Hello there 👋 ! We are growing fast and are now at 1600+ subscribers 💪 💪. Thank you for your love and support ❤️ ❤️. I am enjoying it, I hope you are enjoying it too!
A quick recap. In the last three newsletters, we looked at the lessons from Netflix’s notification service, the design of a scalable notification service, and the design of a scalable search engine. In this newsletter, I discuss the design of a distributed cache. I hope you enjoy reading this one. You can use this for your interview preparation.

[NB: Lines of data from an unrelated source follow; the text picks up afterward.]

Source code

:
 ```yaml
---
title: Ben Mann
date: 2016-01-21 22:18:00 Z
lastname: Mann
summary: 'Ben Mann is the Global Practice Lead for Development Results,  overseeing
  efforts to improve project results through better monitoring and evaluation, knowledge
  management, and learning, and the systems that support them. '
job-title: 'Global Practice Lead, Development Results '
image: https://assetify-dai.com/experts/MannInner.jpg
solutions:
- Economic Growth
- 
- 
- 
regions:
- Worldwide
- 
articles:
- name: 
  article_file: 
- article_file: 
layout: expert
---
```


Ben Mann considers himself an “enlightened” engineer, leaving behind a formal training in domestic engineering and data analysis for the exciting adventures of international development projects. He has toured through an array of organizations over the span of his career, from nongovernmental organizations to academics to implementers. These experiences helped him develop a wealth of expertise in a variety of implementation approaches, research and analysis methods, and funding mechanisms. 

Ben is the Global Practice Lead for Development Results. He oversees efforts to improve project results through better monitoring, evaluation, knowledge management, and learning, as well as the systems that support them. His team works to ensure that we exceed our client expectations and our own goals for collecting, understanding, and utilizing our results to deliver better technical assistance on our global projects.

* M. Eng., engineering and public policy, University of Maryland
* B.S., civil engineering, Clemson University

A Generic WebService Setup
Generally, a webservice has the following setup. There is a client that connects to a webservice. The client may be a web application, mobile application, or API client. The client then connects to a web service. The web service fetches the required data from an underlying data store. The data store may be a relational store (MySQL, Postgres SQL), a NoSQL store (Cassandra, MongoDB), or a file store like Amazon’s S3.
As the system scales, the performance of the data store (both in terms of latency and throughput) starts to degrade. The degradation can be because of a high number of requests, high parallelism, expensive queries, etc. To alleviate the problem, web services employ a cache to keep a pre-recorded set of queries. In general, applications have a Zipfian distribution pattern. 80% of the requests are served by 20% repeated queries. Therefore, Caches are a powerful element when scaling an application.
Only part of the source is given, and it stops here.